Renewable technologies over time become cheaper as R&D improves; fossil fuels on the other hand become more expensive as they deplete. Eventually we will reach a point when fossil fuels will become too expensive and at that point, so the argument goes, the market will fix the problem. The difficulty with that argument is that the longer we wait, the more installed infrastructure there is to replace.

What we have seen with oil is that, aside from times when there have been short-term price shocks, the inflation-corrected price of oil up to 2006 remained around $30 per barrel. Then in 2007, the price rapidly took off and headed to about $150, before a worldwide economic crisis slowed the world economy. Even so, the price has persistently stayed at 3-4 times the long-term level.

Why? Because conventional oil output was heading to a peak, meaning we were increasingly relying on more expensive resources that previously were not viable.

What that illustrates is that when supply becomes constrained, price can rapidly exceed the levels where alternatives become viable, meaning the price signal favouring alternatives kicks in a lot faster than those alternatives can be rolled out. Had the financial sector not collapsed in 2007, the rapid increase in oil prices would have triggered a downturn.

Take a look at these three scenarios in which energy use increases by 2.5% per year (close to the long-term average), doubling roughly every 30 years.

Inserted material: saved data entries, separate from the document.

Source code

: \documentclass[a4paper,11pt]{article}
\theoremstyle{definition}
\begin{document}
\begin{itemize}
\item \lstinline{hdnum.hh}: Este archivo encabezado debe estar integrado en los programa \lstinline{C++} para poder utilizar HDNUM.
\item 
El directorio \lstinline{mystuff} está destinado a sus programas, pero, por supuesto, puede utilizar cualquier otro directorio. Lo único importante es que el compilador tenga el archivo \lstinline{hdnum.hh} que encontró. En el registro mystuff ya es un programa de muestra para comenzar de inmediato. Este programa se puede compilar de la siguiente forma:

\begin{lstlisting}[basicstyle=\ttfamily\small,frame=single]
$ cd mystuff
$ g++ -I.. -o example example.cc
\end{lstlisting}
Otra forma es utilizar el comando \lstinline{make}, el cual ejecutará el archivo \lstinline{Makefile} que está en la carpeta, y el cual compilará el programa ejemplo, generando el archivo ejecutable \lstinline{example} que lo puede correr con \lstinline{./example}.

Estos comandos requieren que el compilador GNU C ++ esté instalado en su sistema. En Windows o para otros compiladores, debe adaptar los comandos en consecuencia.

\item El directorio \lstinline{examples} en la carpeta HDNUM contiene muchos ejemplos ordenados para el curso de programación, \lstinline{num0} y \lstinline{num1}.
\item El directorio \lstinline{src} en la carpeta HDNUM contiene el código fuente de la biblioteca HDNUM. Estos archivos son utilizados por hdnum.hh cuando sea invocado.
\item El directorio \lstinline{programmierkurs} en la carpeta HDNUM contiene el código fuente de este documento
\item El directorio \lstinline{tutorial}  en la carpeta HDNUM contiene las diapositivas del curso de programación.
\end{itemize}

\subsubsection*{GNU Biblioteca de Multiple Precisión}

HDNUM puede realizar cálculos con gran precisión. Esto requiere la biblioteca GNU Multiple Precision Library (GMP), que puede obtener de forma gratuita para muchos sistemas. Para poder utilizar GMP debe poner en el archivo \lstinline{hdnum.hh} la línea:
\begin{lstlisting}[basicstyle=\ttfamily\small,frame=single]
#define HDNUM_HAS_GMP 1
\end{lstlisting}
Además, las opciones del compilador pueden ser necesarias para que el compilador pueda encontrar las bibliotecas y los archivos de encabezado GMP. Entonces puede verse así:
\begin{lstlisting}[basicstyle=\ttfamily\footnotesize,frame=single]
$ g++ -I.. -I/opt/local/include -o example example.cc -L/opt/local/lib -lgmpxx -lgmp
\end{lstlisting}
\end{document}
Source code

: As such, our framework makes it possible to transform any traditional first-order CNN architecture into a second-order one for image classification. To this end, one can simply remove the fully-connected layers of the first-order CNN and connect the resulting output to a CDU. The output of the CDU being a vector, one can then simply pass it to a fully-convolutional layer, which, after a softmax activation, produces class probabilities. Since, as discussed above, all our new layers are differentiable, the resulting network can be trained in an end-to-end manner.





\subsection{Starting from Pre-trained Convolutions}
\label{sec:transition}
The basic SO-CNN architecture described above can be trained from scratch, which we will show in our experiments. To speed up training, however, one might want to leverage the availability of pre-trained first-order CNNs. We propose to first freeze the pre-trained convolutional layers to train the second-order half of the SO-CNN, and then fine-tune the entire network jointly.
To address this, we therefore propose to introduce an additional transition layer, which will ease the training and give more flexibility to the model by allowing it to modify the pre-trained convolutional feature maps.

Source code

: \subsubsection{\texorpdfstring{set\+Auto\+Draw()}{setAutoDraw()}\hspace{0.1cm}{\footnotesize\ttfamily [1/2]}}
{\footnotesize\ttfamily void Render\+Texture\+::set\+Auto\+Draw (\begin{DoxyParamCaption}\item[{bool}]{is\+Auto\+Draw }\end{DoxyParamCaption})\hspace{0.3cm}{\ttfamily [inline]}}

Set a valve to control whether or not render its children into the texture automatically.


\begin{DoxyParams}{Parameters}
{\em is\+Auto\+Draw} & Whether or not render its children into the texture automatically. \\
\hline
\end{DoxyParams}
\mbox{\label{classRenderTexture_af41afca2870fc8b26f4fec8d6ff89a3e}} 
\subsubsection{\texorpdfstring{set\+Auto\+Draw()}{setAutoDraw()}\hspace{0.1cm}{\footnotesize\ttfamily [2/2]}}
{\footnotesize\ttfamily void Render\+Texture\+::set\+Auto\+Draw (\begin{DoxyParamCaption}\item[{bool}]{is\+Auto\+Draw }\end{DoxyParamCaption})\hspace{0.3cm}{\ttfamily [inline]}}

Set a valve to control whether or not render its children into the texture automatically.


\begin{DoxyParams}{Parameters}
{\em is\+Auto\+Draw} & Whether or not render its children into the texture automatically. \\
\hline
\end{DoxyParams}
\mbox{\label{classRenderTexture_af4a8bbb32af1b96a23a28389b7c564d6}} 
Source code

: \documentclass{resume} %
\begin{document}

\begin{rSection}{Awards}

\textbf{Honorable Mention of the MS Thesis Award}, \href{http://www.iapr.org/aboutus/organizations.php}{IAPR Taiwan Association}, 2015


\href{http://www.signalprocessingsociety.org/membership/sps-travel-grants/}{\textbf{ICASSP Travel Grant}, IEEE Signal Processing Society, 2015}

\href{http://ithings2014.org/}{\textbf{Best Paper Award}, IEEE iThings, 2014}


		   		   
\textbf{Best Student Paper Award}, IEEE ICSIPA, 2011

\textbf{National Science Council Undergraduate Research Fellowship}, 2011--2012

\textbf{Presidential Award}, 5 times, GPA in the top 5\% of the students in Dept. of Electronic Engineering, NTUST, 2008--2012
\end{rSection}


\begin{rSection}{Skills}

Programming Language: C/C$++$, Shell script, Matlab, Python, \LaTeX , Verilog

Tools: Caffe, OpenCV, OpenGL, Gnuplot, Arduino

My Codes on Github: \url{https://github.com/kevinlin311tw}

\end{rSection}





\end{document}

In the first scenario, we have only fossil fuels contributing to that doubling. That means after 30 years, we have twice as much fossil fuel infrastructure to replace as we had at the start. If prices of fossil fuels only increase rapidly once supply fails to keep up with demand, we have an enormous amount of infrastructure to replace very quickly. The red arrow illustrates the amount of energy production that must be replaced.

What if we have a cautious approach and aim to increase renewables by 1.5% of total energy demand per year, i.e., not as much as demand increases? Then we have the second scenario (bottom left panel). In this scenario, when we have to replace fossil fuel infrastructure, the total amount is still large – about 70% of the amount in the no renewables scenario.

If we try harder and aim to increase renewables by 3% of total energy use every year, i.e., more than the increase in demand, we get the final scenario. In this version, after 30 years, the red arrow represents less than 40% of the infrastructure that would have to be replaced in the first scenario.

How soon do we need to worry about this? Don’t we have 200 years worth of fossil fuel reserves?

Leave aside the issue of climate change that says we shouldn’t actually burn all this stuff.

At a rate of increase of 2.5% per year, 200 years of use results in a little over 70 years before it’s all gone. And in practice, long before we get there, the high quality resources will be depleted.

If we do not want a real monster of an economic crash when all cheap fossil fuel reserves run out and we don’t have time to replace all that outdated infrastructure, we should aim for a faster deployment scenario in which new clean energy increases faster than total demand. As I illustrate here, that faster increase need not be dramatic if we start early enough. Wait too long, and we start running into scenarios where we have to replace a lot of infrastructure at once – and that can only be expensive.